【第245回】 発見と達成

半世紀近く合気道の稽古を続けているが、稽古年数が増えるとともに、年も重なってくる。若い頃は、言うなれば惰性で稽古をやっていたのか、何を目標に稽古をしているのかも、真剣に考えたことがなかったように思う。真善美の探求という漠然とした目標はあったが、それを目標にしてやっているという実感はなかった。ただエネルギーがあり余っていたのだろう、稽古をやらずにはいられなかったし、また、生きている証し、つまり、生きているという実感を持ちたかったので、稽古をしていたと言ってもよいだろう。

年を取ってくると、体力も気力もあり余るほどにはなくなってくるので、エネルギー発散のための稽古は必要なくなる。そうすると、それに代わる稽古を続けていく動機や目的、そして稽古の目標が必要になるだろう。

若いときと年を取ってきてからの稽古の違いの一つは、若いころは相手と自分を対立させ、競争相手とか倒す相手として相対的に見ていたが、年とともに、相手と自分は一体にならなければならないと思うようになってきたことだ。従って、以前は相手を弾き飛ばして喜んでいたが、最近は相手をくっつけてしまい、相手と結んで、相手と一体化できないと満足できなくなった。

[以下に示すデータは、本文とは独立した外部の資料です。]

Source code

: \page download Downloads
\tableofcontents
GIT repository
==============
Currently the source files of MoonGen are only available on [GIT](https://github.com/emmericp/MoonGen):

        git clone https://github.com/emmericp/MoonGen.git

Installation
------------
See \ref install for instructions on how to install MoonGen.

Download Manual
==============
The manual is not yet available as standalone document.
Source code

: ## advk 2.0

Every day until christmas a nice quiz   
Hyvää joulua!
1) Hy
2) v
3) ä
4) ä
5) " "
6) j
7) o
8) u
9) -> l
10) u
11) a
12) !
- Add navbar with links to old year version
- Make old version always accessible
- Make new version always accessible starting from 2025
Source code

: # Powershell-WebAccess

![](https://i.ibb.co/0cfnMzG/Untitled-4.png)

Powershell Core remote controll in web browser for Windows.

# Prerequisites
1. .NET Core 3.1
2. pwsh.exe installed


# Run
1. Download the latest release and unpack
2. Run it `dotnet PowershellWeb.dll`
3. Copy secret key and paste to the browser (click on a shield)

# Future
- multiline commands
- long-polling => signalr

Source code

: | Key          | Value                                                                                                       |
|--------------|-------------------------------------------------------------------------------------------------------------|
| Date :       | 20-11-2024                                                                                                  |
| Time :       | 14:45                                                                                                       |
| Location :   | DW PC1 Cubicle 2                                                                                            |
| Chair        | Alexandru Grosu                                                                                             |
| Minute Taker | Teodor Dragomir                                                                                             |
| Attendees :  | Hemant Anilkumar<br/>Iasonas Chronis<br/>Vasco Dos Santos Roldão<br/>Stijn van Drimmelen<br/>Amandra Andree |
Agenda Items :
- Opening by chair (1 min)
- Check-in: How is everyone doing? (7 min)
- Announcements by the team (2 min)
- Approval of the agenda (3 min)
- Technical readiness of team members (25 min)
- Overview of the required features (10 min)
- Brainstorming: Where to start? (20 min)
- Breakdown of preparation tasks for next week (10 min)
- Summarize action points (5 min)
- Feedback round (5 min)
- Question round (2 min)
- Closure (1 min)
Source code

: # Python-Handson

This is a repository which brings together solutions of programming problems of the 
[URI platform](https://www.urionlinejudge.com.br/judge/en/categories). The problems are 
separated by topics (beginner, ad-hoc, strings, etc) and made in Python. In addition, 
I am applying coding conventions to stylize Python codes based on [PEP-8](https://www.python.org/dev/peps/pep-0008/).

若いときとは違って、相手の体型、体力、考えなどはあまり関係なくなったし、相手に依存する稽古ではなく、自分主体の稽古になってきたようである。つまり、他との戦いではなく、自分との戦いになってくる。

この自分との戦いの稽古をするようになると、これからの稽古の目標が見えてくる。そのうちの一つは、"新しい発見と、それまでできなかったことの達成"である。

原則的には、毎回の稽古で少なくとも一つの新しい発見か達成をすることである。どんなに小さなことでもよい。手足の遣いかた、手の返し、指の使い方、息の遣い方、顔の位置等など、なんでもよい。そして、その小さな発見や達成に感謝し、大事にすることである。なぜならば、この小さなひとつは、無限にあると言われる他の技や体遣いでも活用できるはずなので、無限大の活躍をしてくれるからである。つまり1=∞ということである。
そして、新しい発見と達成を一つ一つ増やしていく。これを通して、次の稽古でどんな発見や達成ができるか、楽しみにするのである。

また、発見や達成は、道場稽古だけではない。日常生活においてもできるはずである。道場稽古でこれができるようになれば、本を読んでも、テレビを見ても、ひとの話を聞いても、新しい発見はあるだろうし、今までばんやりしていた考えがはっきりすることもあるだろう。

今日一日にどんな発見や達成があるか楽しみになれば、明日が楽しみであろうし、来年も楽しみになるだろう。技も自分も変わるのである。自分が変わるほど楽しいことはないはずである。これが稽古をやっていく目標といえるのではないだろうか。また、生きる目標、いわゆる生きる張り合いでもあると思う。

才人は急速に変わっていくが、凡人はそれをこつこつと積み重ねていくしかない。それでも変わっていけるのである。すばらしいことだ。